◆ Collected data ◆
+---+
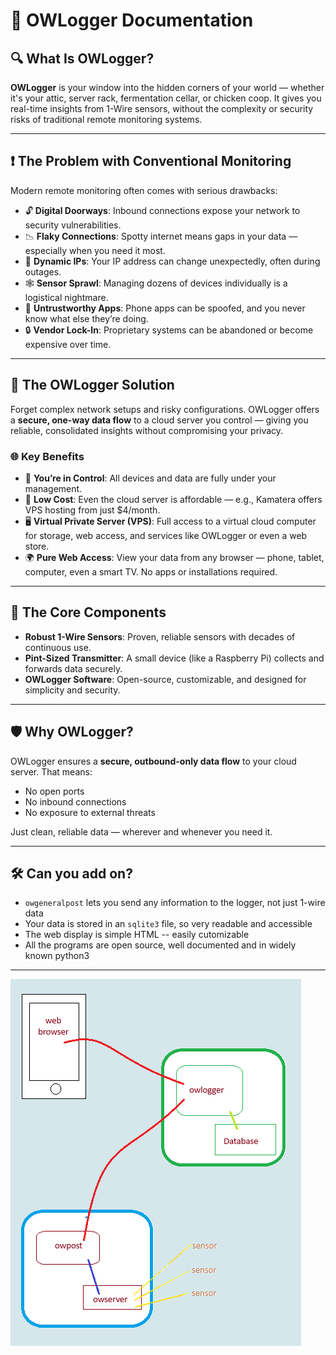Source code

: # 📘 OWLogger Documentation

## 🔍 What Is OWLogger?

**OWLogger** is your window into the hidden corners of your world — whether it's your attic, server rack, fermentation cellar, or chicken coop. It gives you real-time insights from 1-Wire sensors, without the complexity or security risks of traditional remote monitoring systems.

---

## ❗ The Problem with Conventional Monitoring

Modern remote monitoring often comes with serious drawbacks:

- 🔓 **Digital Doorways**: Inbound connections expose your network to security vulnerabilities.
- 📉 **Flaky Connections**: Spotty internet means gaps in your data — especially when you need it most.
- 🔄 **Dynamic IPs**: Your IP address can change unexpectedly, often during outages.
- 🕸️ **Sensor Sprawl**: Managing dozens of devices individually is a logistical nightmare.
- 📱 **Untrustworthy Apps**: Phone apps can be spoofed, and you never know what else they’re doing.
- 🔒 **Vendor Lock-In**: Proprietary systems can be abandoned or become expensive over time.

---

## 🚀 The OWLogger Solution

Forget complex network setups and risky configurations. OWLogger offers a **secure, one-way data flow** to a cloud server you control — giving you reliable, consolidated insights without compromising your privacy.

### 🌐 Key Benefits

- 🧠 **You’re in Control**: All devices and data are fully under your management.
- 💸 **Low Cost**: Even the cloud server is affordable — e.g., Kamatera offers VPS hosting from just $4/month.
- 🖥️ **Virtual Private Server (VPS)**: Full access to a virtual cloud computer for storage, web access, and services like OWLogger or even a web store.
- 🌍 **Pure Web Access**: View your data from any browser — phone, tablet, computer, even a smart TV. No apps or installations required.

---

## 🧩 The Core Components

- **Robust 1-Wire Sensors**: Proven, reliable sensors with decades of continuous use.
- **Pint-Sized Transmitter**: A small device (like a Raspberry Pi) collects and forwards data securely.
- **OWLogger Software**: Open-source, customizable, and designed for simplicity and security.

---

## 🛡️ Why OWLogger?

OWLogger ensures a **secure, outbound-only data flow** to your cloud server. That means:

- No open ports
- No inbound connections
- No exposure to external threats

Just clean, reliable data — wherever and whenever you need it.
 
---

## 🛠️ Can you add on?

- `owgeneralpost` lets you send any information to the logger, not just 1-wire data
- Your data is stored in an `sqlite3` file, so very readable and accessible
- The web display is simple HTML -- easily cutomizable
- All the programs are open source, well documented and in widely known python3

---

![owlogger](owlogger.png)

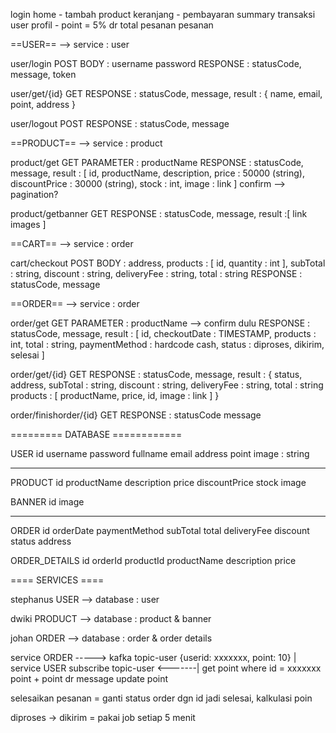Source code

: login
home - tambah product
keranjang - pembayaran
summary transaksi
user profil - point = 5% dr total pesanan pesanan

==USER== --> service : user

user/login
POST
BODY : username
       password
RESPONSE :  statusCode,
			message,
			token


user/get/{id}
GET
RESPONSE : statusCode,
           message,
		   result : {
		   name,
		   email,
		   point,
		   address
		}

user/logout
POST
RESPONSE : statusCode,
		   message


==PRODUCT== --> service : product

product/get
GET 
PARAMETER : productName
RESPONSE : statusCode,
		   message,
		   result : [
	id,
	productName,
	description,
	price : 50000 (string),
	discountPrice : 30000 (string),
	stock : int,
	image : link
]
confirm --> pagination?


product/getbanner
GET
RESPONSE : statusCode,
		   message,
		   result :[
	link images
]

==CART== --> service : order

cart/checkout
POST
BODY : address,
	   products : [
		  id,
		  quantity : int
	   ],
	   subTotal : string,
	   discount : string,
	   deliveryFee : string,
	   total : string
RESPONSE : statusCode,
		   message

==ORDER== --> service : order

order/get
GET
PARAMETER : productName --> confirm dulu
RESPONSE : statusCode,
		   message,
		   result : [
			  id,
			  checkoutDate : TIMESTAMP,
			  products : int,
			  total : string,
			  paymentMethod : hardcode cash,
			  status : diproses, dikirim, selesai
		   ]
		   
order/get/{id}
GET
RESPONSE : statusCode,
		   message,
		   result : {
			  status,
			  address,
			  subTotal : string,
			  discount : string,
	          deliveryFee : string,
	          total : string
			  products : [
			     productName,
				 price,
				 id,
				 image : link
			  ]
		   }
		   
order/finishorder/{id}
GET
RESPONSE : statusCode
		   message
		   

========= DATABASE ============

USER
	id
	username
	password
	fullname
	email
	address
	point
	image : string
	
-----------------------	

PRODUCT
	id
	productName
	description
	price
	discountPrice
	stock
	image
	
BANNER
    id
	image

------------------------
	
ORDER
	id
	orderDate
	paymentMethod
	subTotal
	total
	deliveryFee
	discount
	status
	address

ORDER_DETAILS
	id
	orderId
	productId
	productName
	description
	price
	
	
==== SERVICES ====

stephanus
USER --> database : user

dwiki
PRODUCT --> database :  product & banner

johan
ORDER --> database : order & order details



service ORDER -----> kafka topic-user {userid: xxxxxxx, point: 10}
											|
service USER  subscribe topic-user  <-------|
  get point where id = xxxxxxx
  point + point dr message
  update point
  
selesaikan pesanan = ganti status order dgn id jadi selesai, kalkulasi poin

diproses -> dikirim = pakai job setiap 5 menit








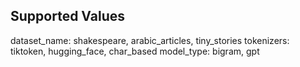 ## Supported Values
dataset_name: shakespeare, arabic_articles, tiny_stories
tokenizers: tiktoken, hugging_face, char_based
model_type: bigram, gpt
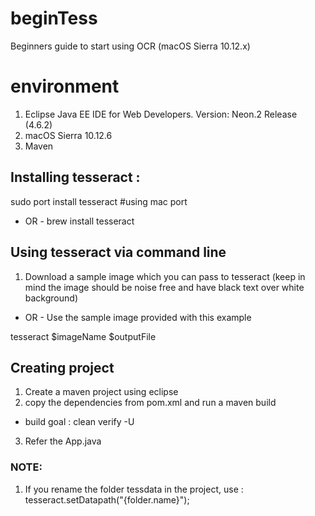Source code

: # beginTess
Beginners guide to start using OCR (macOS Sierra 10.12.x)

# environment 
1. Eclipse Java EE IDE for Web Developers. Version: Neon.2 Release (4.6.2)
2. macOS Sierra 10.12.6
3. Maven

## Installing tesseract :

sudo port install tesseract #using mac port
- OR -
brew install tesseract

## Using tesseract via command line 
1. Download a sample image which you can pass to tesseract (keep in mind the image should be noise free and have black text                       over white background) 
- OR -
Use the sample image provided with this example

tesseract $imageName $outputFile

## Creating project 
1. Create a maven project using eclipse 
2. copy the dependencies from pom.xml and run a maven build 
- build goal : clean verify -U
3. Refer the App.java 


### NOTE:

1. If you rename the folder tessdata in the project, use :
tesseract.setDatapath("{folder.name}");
+---+
Would you retype exactly the lines above, from the line with "service : user" to the line with "service : product", with both end lines kept and nothing more?

◆ OUTPUT OF THE EXERCISE ◆
==USER== --> service : user

user/login
POST
BODY : username
       password
RESPONSE :  statusCode,
			message,
			token


user/get/{id}
GET
RESPONSE : statusCode,
           message,
		   result : {
		   name,
		   email,
		   point,
		   address
		}

user/logout
POST
RESPONSE : statusCode,
		   message


==PRODUCT== --> service : product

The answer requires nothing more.